In precedenza, il presidente aveva già avvertito che Teheran avrebbe “pagato il prezzo” per il mancato accordo sul nucleare e per l’escalation delle ultime settimane. Parallelamente, il United States Central Command (CENTCOM) ha confermato una serie di attacchi contro obiettivi iraniani nell’area dello Stretto di Hormuz, inclusi sistemi di difesa aerea, radar e centri di comando. Secondo quanto riferito da Teheran, gli Stati Uniti avrebbero colpito anche infrastrutture civili, tra cui due bacini idrici nella città di Sirik, provocando interruzioni nella distribuzione dell’acqua.
L’Iran ha negato la narrativa americana e ha rivendicato a sua volta operazioni di risposta contro basi e obiettivi statunitensi nella regione, sostenendo di aver colpito installazioni militari in Giordania e nell’area del Golfo dell’Oman. Le affermazioni non sono state confermate da Washington. Nel frattempo, il Segretario generale delle Nazioni Unite António Guterres ha lanciato un nuovo allarme sul rischio di una “guerra totale” in Medio Oriente, invitando tutte le parti alla massima moderazione.
Sul piano diplomatico, secondo fonti internazionali, mediatori del Qatar si sarebbero recati a Teheran nel tentativo di riattivare il dialogo tra Stati Uniti e Iran e ridurre la tensione. La Cina e la Russia hanno intanto chiesto un immediato stop all’escalation e il ritorno al negoziato, mentre sul fronte regionale si registrano ulteriori tensioni politiche tra Israele e Turchia, con il premier israeliano Benjamin Netanyahu che ha attaccato il presidente turco Recep Tayyip Erdogan.
LE PAROLE DI TRUMP SU TRUTH: “GLI USA CONTROLLANO HORMUZ, L’IRAN È STATO SCONFITTO
“Il mese scorso ho incaricato le nostre Forze Armate statunitensi di condurre una missione segreta a supporto delle petroliere e di altre navi mercantili attraverso lo Stretto di Hormuz.
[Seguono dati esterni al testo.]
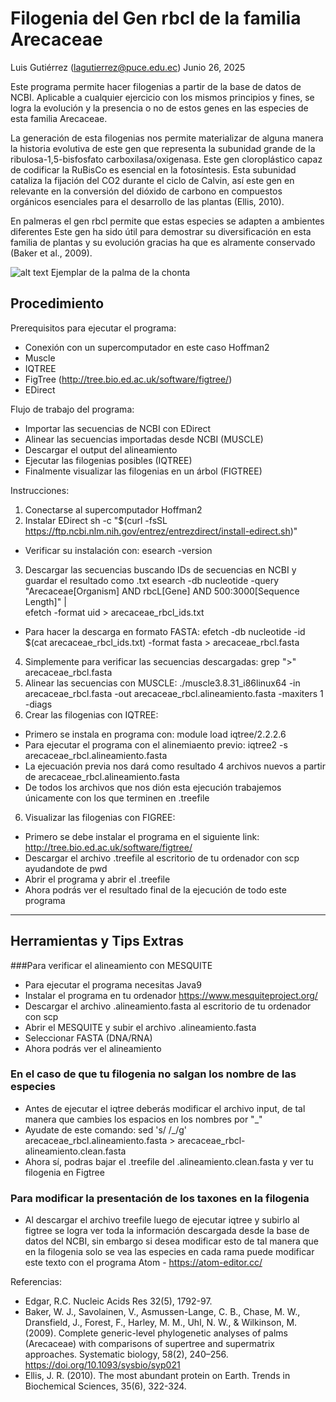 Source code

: # Filogenia del Gen rbcl de la familia Arecaceae

Luis Gutiérrez (lagutierrez@puce.edu.ec)
Junio 26, 2025

Este programa permite hacer filogenias a partir de la base de datos de NCBI. 
Aplicable a cualquier ejercicio con los mismos principios y fines, se logra 
la evolución y la presencia o no de estos genes en las especies de esta familia
Arecaceae.

La generación de esta filogenias nos permite materializar de alguna manera la historia
evolutiva de este gen que representa la subunidad grande de la ribulosa-1,5-bisfosfato
carboxilasa/oxigenasa. Este gen cloroplástico capaz de codificar la RuBisCo es esencial
en la fotosíntesis. Esta subunidad cataliza la fijación del CO2 durante el ciclo 
de Calvin, así este gen en relevante en la conversión del dióxido de carbono en compuestos
orgánicos esenciales para el desarrollo de las plantas (Ellis, 2010).

En palmeras el gen rbcl permite que estas especies se adapten a ambientes diferentes
Este gen ha sido útil para demostrar su diversificación en esta familia de plantas
y su evolución gracias ha que es alramente conservado (Baker et al., 2009).

![alt text](https://www.palmpedia.net/wiki/images/thumb/3/31/2199.jpg/800px-2199.jpg)
Ejemplar de la palma de la chonta

## Procedimiento

Prerequisitos para ejecutar el programa:

* Conexión con un supercomputador en este caso Hoffman2
* Muscle
* IQTREE
* FigTree (http://tree.bio.ed.ac.uk/software/figtree/)
* EDirect

Flujo de trabajo del programa:

- Importar las secuencias de NCBI con EDirect
- Alinear las secuencias importadas desde NCBI (MUSCLE)
- Descargar el output del alineamiento 
- Ejecutar las filogenias posibles (IQTREE)
- Finalmente visualizar las filogenias en un árbol (FIGTREE)

Instrucciones:

1. Conectarse al supercomputador Hoffman2
2. Instalar EDirect
sh -c "$(curl -fsSL https://ftp.ncbi.nlm.nih.gov/entrez/entrezdirect/install-edirect.sh)"
- Verificar su instalación con:
esearch -version
3. Descargar las secuencias buscando IDs de secuencias en NCBI y 
guardar el resultado como .txt
esearch -db nucleotide -query "Arecaceae[Organism] AND rbcL[Gene] AND 500:3000[Sequence Length]" | \
efetch -format uid > arecaceae_rbcl_ids.txt
- Para hacer la descarga en formato FASTA:
efetch -db nucleotide -id $(cat arecaceae_rbcl_ids.txt) -format fasta > arecaceae_rbcl.fasta
4. Simplemente para verificar las secuencias descargadas:
grep ">" arecaceae_rbcl.fasta
5. Alinear las secuencias con MUSCLE:
./muscle3.8.31_i86linux64 -in arecaceae_rbcl.fasta -out arecaceae_rbcl.alineamiento.fasta -maxiters 1 -diags
6. Crear las filogenias con IQTREE:
- Primero se instala en programa con:
module load iqtree/2.2.2.6
- Para ejecutar el programa con el alinemiaento previo:
iqtree2 -s arecaceae_rbcl.alineamiento.fasta
- La ejecuación previa nos dará como resultado 4 archivos nuevos a partir de arecaceae_rbcl.alineamiento.fasta
- De todos los archivos que nos dión esta ejecución trabajemos únicamente con los 
que terminen en .treefile
6. Visualizar las filogenias con FIGREE:
- Primero se debe instalar el programa en el siguiente link: http://tree.bio.ed.ac.uk/software/figtree/
- Descargar el archivo .treefile al escritorio de tu ordenador con scp ayudandote de pwd
- Abrir el programa y abrir el .treefile
- Ahora podrás ver el resultado final de la ejecución de todo este programa



--------------------------------------------------------------------------------
## Herramientas y Tips Extras

###Para verificar el alineamiento con MESQUITE

- Para ejecutar el programa necesitas Java9
- Instalar el programa en tu ordenador https://www.mesquiteproject.org/
- Descargar el archivo .alineamiento.fasta al escritorio de tu ordenador con scp
- Abrir el MESQUITE y subir el archivo .alineamiento.fasta
- Seleccionar FASTA (DNA/RNA)
- Ahora podrás ver el alineamiento

### En el caso de que tu filogenia no salgan los nombre de las especies

- Antes de ejecutar el iqtree deberás modificar el archivo input, de tal manera
que cambies los espacios en los nombres por "_"
- Ayudate de este comando:
sed 's/ /_/g' arecaceae_rbcl.alineamiento.fasta > arecaceae_rbcl-alineamiento.clean.fasta
- Ahora sí, podras bajar el .treefile del .alineamiento.clean.fasta y ver tu filogenia
en Figtree

### Para modificar la presentación de los taxones en la filogenia

- Al descargar el archivo treefile luego de ejecutar iqtree y subirlo al figtree
se logra ver toda la información descargada desde la base de datos del NCBI, sin 
embargo si desea modificar esto de tal manera que en la filogenia solo se vea
las especies en cada rama puede modificar este texto con el programa Atom - https://atom-editor.cc/




Referencias:
-  Edgar, R.C. Nucleic Acids Res 32(5), 1792-97.
- Baker, W. J., Savolainen, V., Asmussen-Lange, C. B., Chase, M. W., Dransfield,
J., Forest, F., Harley, M. M., Uhl, N. W., & Wilkinson, M. (2009). Complete generic-level
phylogenetic analyses of palms (Arecaceae) with comparisons of supertree and supermatrix 
approaches. Systematic biology, 58(2), 240–256. https://doi.org/10.1093/sysbio/syp021
- Ellis, J. R. (2010). The most abundant protein on Earth. Trends in Biochemical Sciences, 
35(6), 322-324.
Oggi sono lieto di annunciare che questo sforzo ha permesso a oltre 100 milioni di barili di petrolio di attraversare lo Stretto e di raggiungere il mercato libero. Più di 200 navi mercantili hanno attraversato lo Stretto in sicurezza. Questo straordinario successo è dovuto al fatto che gli Stati Uniti d’America controllano lo Stretto di Hormuz, NON l’Iran. Il loro esercito è stato sconfitto e la loro economia è perduta. Per l’Iran è finita”. Lo ha aggiunto Trump sul social Truth.